Then, the our new function will simply become:

func doStuff() error {
	ops := new(doOperations)
	
	firstResult := ops.DoFirstThing()
	secondResult := ops.DoSecondThing(firstResult)
	lastResult := ops.DoOneLastThing(secondResult)
	ops.ProcessResult(lastResult)
	
	return ops.Err()
}

This gives us the ability to write a function with the happy-path clearly shown while still maintaining best practices around error handling.

As nice as this is, the one downside is that this type is specific to the set of operations that we need to deal with. If this is the only function that needs to perform these operations, then the additional maintenance overhead might not offset the nicer API that this gives you.

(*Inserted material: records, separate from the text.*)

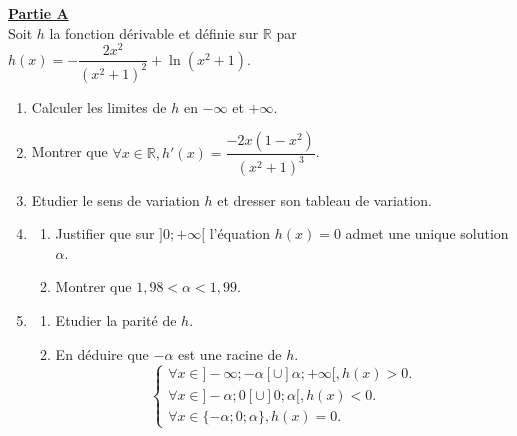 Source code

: \documentclass[12pt,a4paper]{article}
\begin{document}
\noindent \underline{\textbf{Partie A}} \\
Soit $h$ la fonction dérivable et définie sur $\mathbb{R}$ par $h(x) = -\dfrac{2x^2}{(x^2+1)^2} + \ln(x^2 + 1)$.
\begin{enumerate}
    \item Calculer les limites de $h$ en $-\infty$ et $+\infty$.
    \item Montrer que $\forall x \in \mathbb{R}, h'(x) = \dfrac{-2x(1-x^2)}{(x^2+1)^3}$.
    \item Etudier le sens de variation $h$ et dresser son tableau de variation.
    \item \begin{enumerate}
        \item Justifier que sur $]0; +\infty[$ l'équation $h(x) = 0$ admet une unique solution $\alpha$.
        \item Montrer que $1,98 < \alpha < 1,99$.
    \end{enumerate}
    \item \begin{enumerate}
        \item Etudier la parité de $h$.\\ 
        \item En déduire que $-\alpha$ est une racine de $h$.
        \[ \begin{cases} \forall x \in ]-\infty; -\alpha[ \cup ]\alpha; +\infty[, h(x) > 0. \\ \forall x \in ]-\alpha; 0[ \cup ]0; \alpha[, h(x) < 0. \\ \forall x \in \{-\alpha; 0; \alpha\}, h(x) = 0. \end{cases} \]
    \end{enumerate}
\end{enumerate}

\vspace{0.5cm}
\end{document}
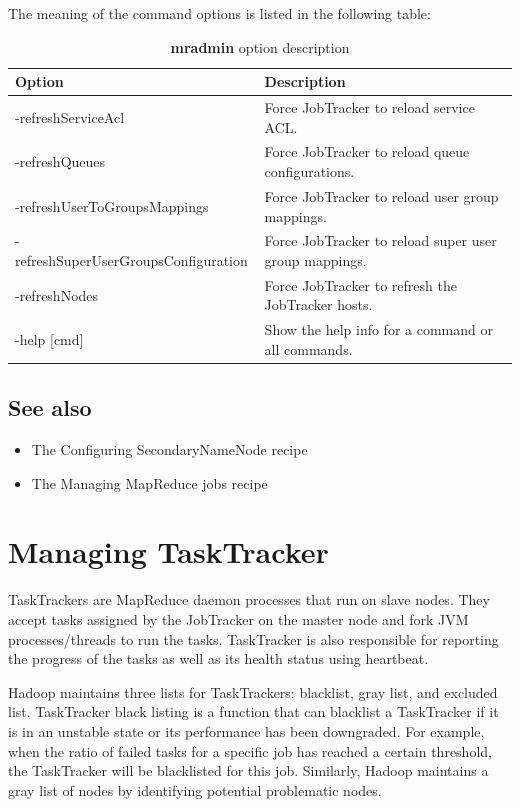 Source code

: The meaning of the command options is listed in the following table:
\begin{table}
  \centering
  \begin{tabular}{ll}
    \toprule 
    \textbf{Option} & \textbf{Description} \\  \midrule
    -refreshServiceAcl & Force JobTracker to reload service ACL. \\
    -refreshQueues & Force JobTracker to reload queue configurations. \\
    -refreshUserToGroupsMappings & Force JobTracker to reload user group mappings. \\
    -refreshSuperUserGroupsConfiguration & Force JobTracker to reload super user group mappings. \\
    -refreshNodes & Force JobTracker to refresh the JobTracker hosts. \\
    -help [cmd] & Show the help info for a command or all commands. \\ \bottomrule
  \end{tabular} 
  \caption{\textbf{mradmin} option description}\label{tbl:mradmin}
\end{table}

\subsection*{See also}
\begin{itemize}
\item The Configuring SecondaryNameNode recipe
\item The Managing MapReduce jobs recipe
\end{itemize} 

\section{Managing TaskTracker}
TaskTrackers are MapReduce daemon processes that run on slave nodes. They accept tasks assigned by the JobTracker on the master node and fork JVM processes/threads to run the tasks. TaskTracker is also responsible for reporting the progress of the tasks as well as its health status using heartbeat.

Hadoop maintains three lists for TaskTrackers: blacklist, gray list, and excluded list. TaskTracker black listing is a function that can blacklist a TaskTracker if it is in an unstable state or its performance has been downgraded. For example, when the ratio of failed tasks for a specific job has reached a certain threshold, the TaskTracker will be blacklisted for this job. Similarly, Hadoop maintains a gray list of nodes by identifying potential problematic nodes.

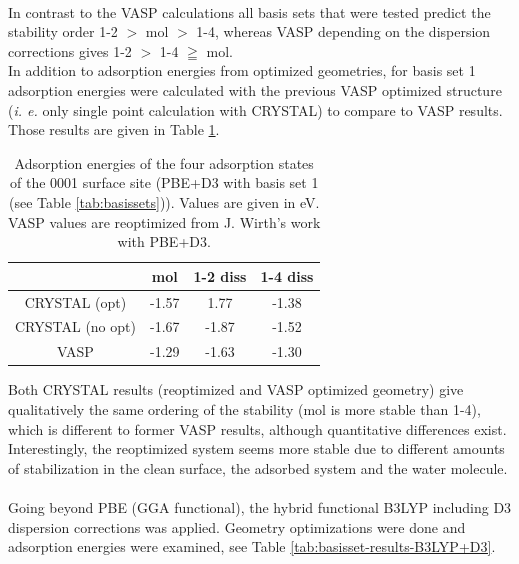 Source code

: \documentclass[11pt,DIV=13,BCOR=5mm,a4paper,headinclude]{scrbook}
\begin{document}
\\
In contrast to the VASP calculations all basis sets that were tested predict the stability order 1-2 $>$ mol $>$ 1-4, whereas VASP depending on the dispersion corrections gives 1-2 $>$ 1-4 $\geqq$ mol.
\\
In addition to adsorption energies from optimized geometries, for basis set 1 adsorption energies were calculated with the previous VASP optimized structure (\textit{i. e.} only single point calculation with CRYSTAL) to compare to VASP results.
Those results are given in Table \ref{tab:pbe-vasp-geom}.
\begin{table}[!h]
  \centering
   \caption{Adsorption energies of the four adsorption states of the 0001 surface site (PBE+D3 with basis set 1 (see Table \ref{tab:basissets})).
Values are given in eV.
VASP values are reoptimized from J. Wirth's work with PBE+D3.}
  \begin{tabular}{cccc}%
  \toprule
   &mol & 1-2 diss & 1-4 diss\\\midrule %
CRYSTAL (opt) & -1.57 & 1.77 &-1.38 \\%
   CRYSTAL (no opt)&-1.67 &-1.87 &-1.52\\%
  VASP &-1.29 &-1.63 &-1.30 \\%
  \bottomrule
  \end{tabular}
  \label{tab:pbe-vasp-geom}
\end{table}
Both CRYSTAL results (reoptimized and VASP optimized geometry) give qualitatively the same ordering of the stability (mol is more stable than 1-4), which is different to former VASP results, although quantitative differences exist.
Interestingly, the reoptimized system seems more stable due to different amounts of stabilization in the clean surface, the adsorbed system and the water molecule.
\\\\
Going beyond PBE (GGA functional), the hybrid functional B3LYP including D3 dispersion corrections was applied.
Geometry optimizations were done and adsorption energies were examined, see Table \ref{tab:basisset-results-B3LYP+D3}.
\end{document}
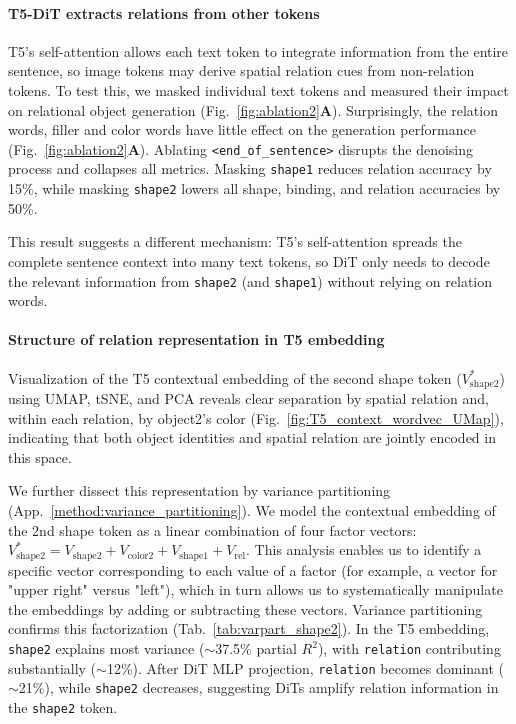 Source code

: \documentclass[10pt,twocolumn,letterpaper]{article}
\begin{document}
\paragraph{T5-DiT extracts relations from other tokens}
T5's self-attention allows each text token to integrate information from the entire sentence, so image tokens may derive spatial relation cues from non-relation tokens. To test this, we masked individual text tokens and measured their impact on relational object generation (Fig.~\ref{fig:ablation2}\textbf{A}). 
Surprisingly, the relation words, filler and color words have little effect on the generation performance (Fig.~\ref{fig:ablation2}\textbf{A}). 
Ablating \texttt{<end\_of\_sentence>} disrupts the denoising process and collapses all metrics. Masking \texttt{shape1} reduces relation accuracy by 15\%, while masking \texttt{shape2} lowers all shape, binding, and relation accuracies by 50\%.

This result suggests a different mechanism: T5's self-attention spreads the complete sentence context into many text tokens, so DiT only needs to decode the relevant information from \texttt{shape2} (and \texttt{shape1}) without relying on relation words. %


\paragraph{Structure of relation representation in T5 embedding}
Visualization of the T5 contextual embedding of the second shape token ($V^*_{\text{shape2}}$) using UMAP, tSNE, and PCA reveals clear separation by spatial relation and, within each relation, by object2's color (Fig.~\ref{fig:T5_context_wordvec_UMap}), indicating that both object identities and spatial relation are jointly encoded in this space.

We further dissect this representation by variance partitioning (App.~\ref{method:variance_partitioning}). We model the contextual embedding of the 2nd shape token as a linear combination of four factor vectors:
$V^*_{\text{shape2}}=V_{\text{shape2}}+V_{\text{color2}}+V_{\text{shape1}}+V_{\text{rel}}$.
This analysis enables us to identify a specific vector corresponding to each value of a factor (for example, a vector for "upper right" versus "left"), which in turn allows us to systematically manipulate the embeddings by adding or subtracting these vectors.
Variance partitioning confirms this factorization (Tab.~\ref{tab:varpart_shape2}). 
In the T5 embedding, \texttt{shape2} explains most variance ($\sim$37.5\% partial $R^2$), with \texttt{relation} contributing substantially ($\sim$12\%). After DiT MLP projection, \texttt{relation} becomes dominant ($\sim$21\%), while \texttt{shape2} decreases, suggesting DiTs amplify relation information in the \texttt{shape2} token.
\end{document}
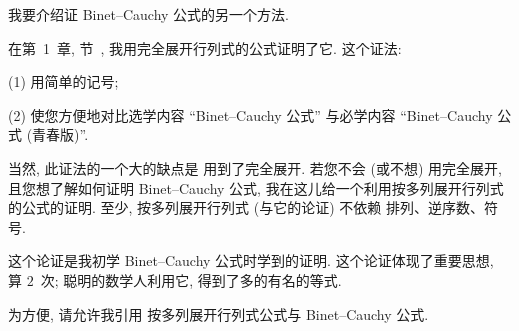 \documentclass[../libro.tex]{subfiles}
\begin{document}
我要介绍证 Binet--Cauchy 公式的另一个方法.

在第~1~章, 节~,
我用完全展开行列式的公式证明了它.
这个证法:

(1)
用简单的记号;

(2)
使您方便地对比选学内容
``Binet--Cauchy 公式''
与必学内容
``Binet--Cauchy 公式 (青春版)''.

当然, 此证法的一个大的缺点是%
用到了完全展开.
若您不会 (或不想) 用完全展开,
且您想了解如何证明 Binet--Cauchy 公式,
我在这儿给一个利用按多列展开行列式的公式的证明.
至少, 按多列展开行列式 (与它的论证) 不依赖%
排列、逆序数、符号.

这个论证是我初学 Binet--Cauchy 公式时学到的证明.
这个论证体现了重要思想, 算 \(2\)~次;
聪明的数学人利用它, 得到了多的有名的等式.

为方便, 请允许我引用%
按多列展开行列式公式与 Binet--Cauchy 公式.

\end{document}
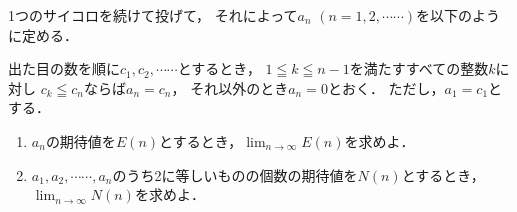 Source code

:\documentclass[../../main.tex]{subfiles}
\begin{document}
1つのサイコロを続けて投げて，
それによって$a_n$ $(n=1,2,\cdots\cdots)$を以下のように定める．

出た目の数を順に$c_1,c_2,\cdots\cdots$とするとき，
$1 \leqq k \leqq n-1$を満たすすべての整数$k$に対し
$c_k \leqq c_n$ならば$a_n=c_n$，
それ以外のとき$a_n=0$とおく．
ただし，$a_1=c_1$とする．
\begin{enumerate}
  \item $a_n$の期待値を$E(n)$とするとき，$\displaystyle\lim_{n\to\infty}E(n)$を求めよ．
  \item $a_1,a_2,\cdots\cdots,a_n$のうち2に等しいものの個数の期待値を$N(n)$とするとき，
    $\displaystyle\lim_{n\to\infty}N(n)$を求めよ．
\end{enumerate}
\end{document}
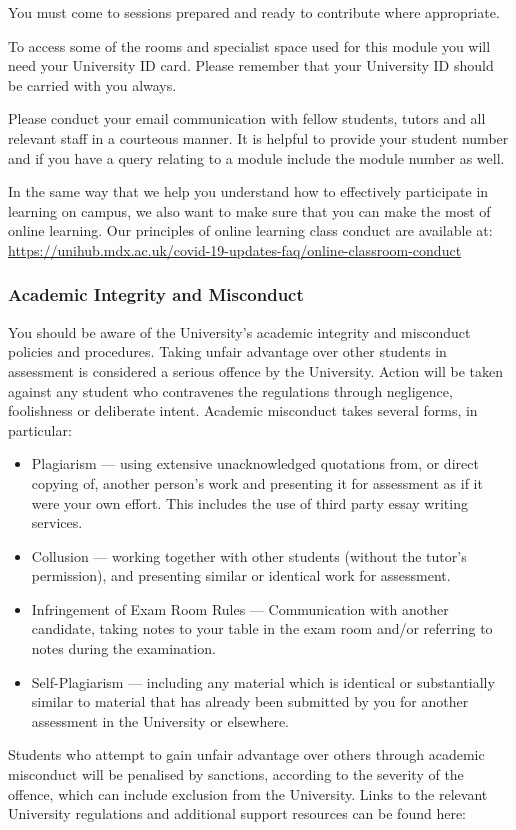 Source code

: \documentclass{MDXHandbook}
\begin{document}
You must come to sessions prepared and ready to contribute where appropriate.   

To access some of the rooms and specialist space used for this module you will need your University ID card. Please remember that your University ID should be carried with you always. 

Please conduct your email communication with fellow students, tutors and all relevant staff in a courteous manner. It is helpful to provide your student number and if you have a query relating to a module include the module number as well.  

In the same way that we help you understand how to effectively participate in learning on campus, we also want to make sure that you can make the most of online learning. Our principles of online learning class conduct are available at:
\url{https://unihub.mdx.ac.uk/covid-19-updates-faq/online-classroom-conduct}

\subsubsection*{Academic Integrity and Misconduct}
You should be aware of the University’s academic integrity and misconduct policies and procedures. Taking unfair advantage over other students in assessment is considered a serious offence by the University. Action will be taken against any student who contravenes the regulations through negligence, foolishness or deliberate intent. Academic misconduct takes several forms, in particular:  
\begin{itemize}
	\item Plagiarism --- using extensive unacknowledged quotations from, or direct copying of, another person’s work and presenting it for assessment as if it were your own effort. This includes the use of third party essay writing services. 
	\item Collusion --- working together with other students (without the tutor’s permission), and presenting similar or identical work for assessment. 
	\item Infringement of Exam Room Rules --- Communication with another candidate, taking notes to your table in the exam room and/or referring to notes during the examination. 
	\item Self-Plagiarism --- including any material which is identical or substantially similar to material that has already been submitted by you for another assessment in the University or elsewhere.
\end{itemize}
Students who attempt to gain unfair advantage over others through academic misconduct  will be penalised by sanctions, according to the severity of the offence, which can include exclusion from the University. Links to the relevant University regulations and additional support resources can be found here:
\end{document}
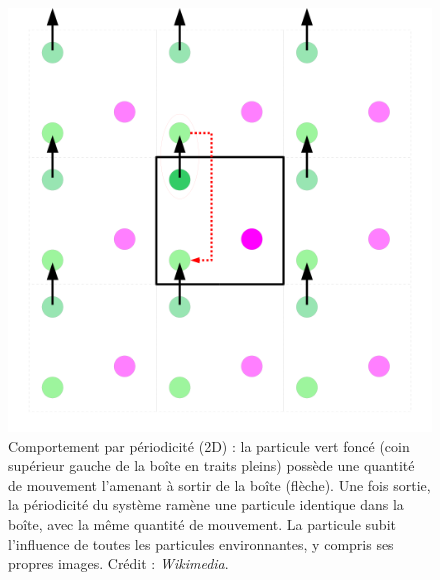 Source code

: 	\begin{figure}[H]
		\centering
		\includegraphics[width=\textwidth]{figures/ch1/period}
		\caption{Comportement par périodicité (2D) : la particule vert foncé (coin supérieur gauche de la boîte en traits pleins) possède une quantité de mouvement l'amenant à sortir de la boîte (flèche). Une fois sortie, la périodicité du système ramène une particule identique dans la boîte, avec la même quantité de mouvement. La particule subit l'influence de toutes les particules environnantes, y compris ses propres images. Crédit : \emph{Wikimedia}.}
		\label{fig:period}
	\end{figure}
	
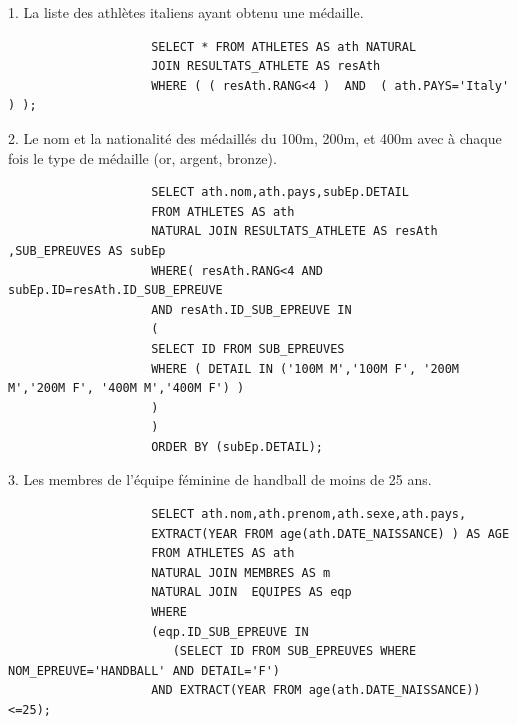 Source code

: \documentclass[]{scrreprt}
\begin{document}
			{\large 
				1. La liste des athlètes italiens ayant obtenu une médaille.
				
			}
			
			{\footnotesize 
				\begin{tcolorbox}
					\begin{verbatim}
					SELECT * FROM ATHLETES AS ath NATURAL 
					JOIN RESULTATS_ATHLETE AS resAth
					WHERE ( ( resAth.RANG<4 )  AND  ( ath.PAYS='Italy' ) );
					\end{verbatim}
				\end{tcolorbox}
			}
			
			\vspace{0.5cm}
			
			{\large 
				2. Le nom et la nationalité des médaillés du 100m, 200m, et 400m avec à chaque fois le type de
				médaille (or, argent, bronze).
				
			}
		
			{\footnotesize 
				\begin{tcolorbox}
					\begin{verbatim}
					SELECT ath.nom,ath.pays,subEp.DETAIL 
					FROM ATHLETES AS ath 
					NATURAL JOIN RESULTATS_ATHLETE AS resAth ,SUB_EPREUVES AS subEp
					WHERE( resAth.RANG<4 AND subEp.ID=resAth.ID_SUB_EPREUVE 
					AND resAth.ID_SUB_EPREUVE IN 
					( 
					SELECT ID FROM SUB_EPREUVES
					WHERE ( DETAIL IN ('100M M','100M F', '200M M','200M F', '400M M','400M F') )
					)
					)
					ORDER BY (subEp.DETAIL);
					\end{verbatim}
				\end{tcolorbox}
			}
		
			\vspace{0.5cm}
			
			{\large 
				3. Les membres de l'équipe féminine de handball de moins de 25 ans.
				
			}
			
			{\footnotesize 
				\begin{tcolorbox}
					\begin{verbatim}
					SELECT ath.nom,ath.prenom,ath.sexe,ath.pays,
					EXTRACT(YEAR FROM age(ath.DATE_NAISSANCE) ) AS AGE 
					FROM ATHLETES AS ath 
					NATURAL JOIN MEMBRES AS m 
					NATURAL JOIN  EQUIPES AS eqp
					WHERE 
					(eqp.ID_SUB_EPREUVE IN 
					   (SELECT ID FROM SUB_EPREUVES WHERE NOM_EPREUVE='HANDBALL' AND DETAIL='F')
					AND EXTRACT(YEAR FROM age(ath.DATE_NAISSANCE))<=25);
					\end{verbatim}
				\end{tcolorbox}
			}
		
\end{document}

But if you find yourself writing out this sequence of operations in a variety of different ways, it may be worth your while to consider this approach.

To Be Continued

It’s very likely that this topic may be revisited as the Go language evolves. With the design of type parameters imminent, and discussions around adding language features to make error handling nicer in general, additional options may become possible down the line. But for now, these are the options that seem like current viable alternatives to the function-call-then-if-block pattern seen in a lot of Go code.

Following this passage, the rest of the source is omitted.